What you need to do –
Using the records below, copy every line that holds the string "client".

Saved entries
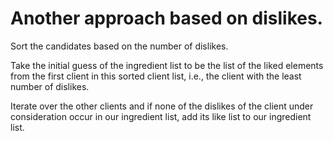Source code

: # Another approach based on dislikes. 

Sort the candidates based on the number of dislikes.

Take the initial guess of the ingredient list to be the list of the liked elements from the first client in this sorted client list, i.e., the client with the least number of dislikes.

Iterate over the other clients and if none of the dislikes of the client under consideration occur in our ingredient list, add its like list to our ingredient list.
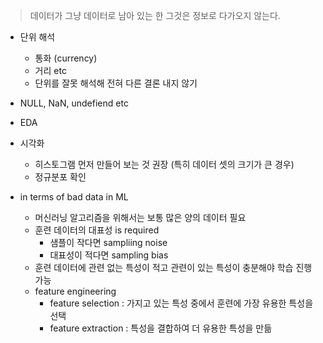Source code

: > 데이터가 그냥 데이터로 남아 있는 한 그것은 정보로 다가오지 않는다. 

* 단위 해석 
  * 통화 (currency)
  * 거리 etc
  * 단위를 잘못 해석해 전혀 다른 결론 내지 않기 
* NULL, NaN, undefiend etc 
* EDA

* 시각화 
  * 히스토그램 먼저 만들어 보는 것 권장 (특히 데이터 셋의 크기가 큰 경우)
  * 정규분포 확인 
* in terms of bad data in ML
  * 머신러닝 알고리즘을 위해서는 보통 많은 양의 데이터 필요 
  * 훈련 데이터의 대표성 is required 
    * 샘플이 작다면 sampliing noise 
    * 대표성이 적다면 sampling bias
  * 훈련 데이터에 관련 없는 특성이 적고 관련이 있는 특성이 충분해야 학습 진행 가능
  * feature engineering
    * feature selection : 가지고 있는 특성 중에서 훈련에 가장 유용한 특성을 선택
    * feature extraction : 특성을 결합하여 더 유용한 특성을 만듦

Output –
Take the initial guess of the ingredient list to be the list of the liked elements from the first client in this sorted client list, i.e., the client with the least number of dislikes.
Iterate over the other clients and if none of the dislikes of the client under consideration occur in our ingredient list, add its like list to our ingredient list.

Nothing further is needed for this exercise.